[Start of Attachment]
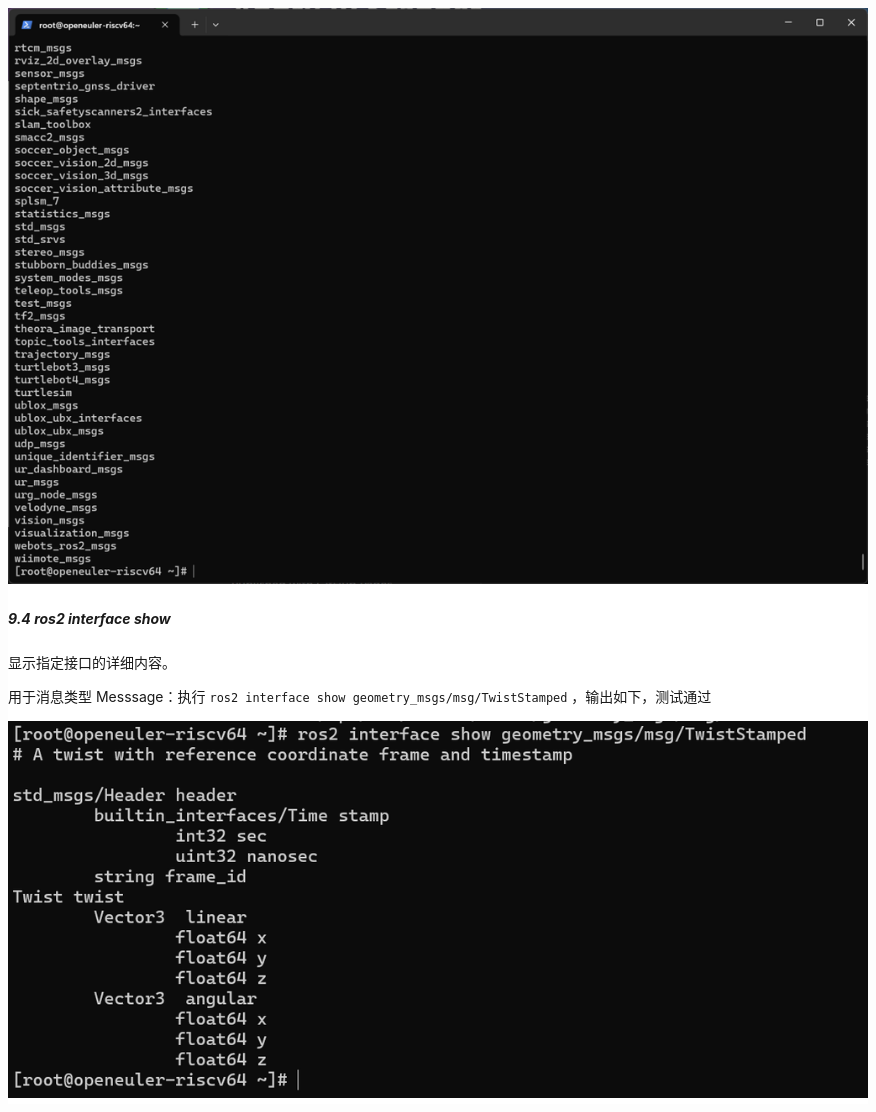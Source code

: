 ![image-20231123215419292](./img/23.png)

##### 9.4 ros2 interface show

显示指定接口的详细内容。

用于消息类型 Messsage：执行 `ros2 interface show geometry_msgs/msg/TwistStamped` ，输出如下，测试通过

![image-20231123215439182](./img/24.png)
[End of Attachment]
About this exercise
Your task is an exact printout of the records above, with no pictures.

Solution for this exercise
Source code

: ![image-20231123215419292](./img/23.png)

##### 9.4 ros2 interface show

显示指定接口的详细内容。

用于消息类型 Messsage：执行 `ros2 interface show geometry_msgs/msg/TwistStamped` ，输出如下，测试通过

![image-20231123215439182](./img/24.png)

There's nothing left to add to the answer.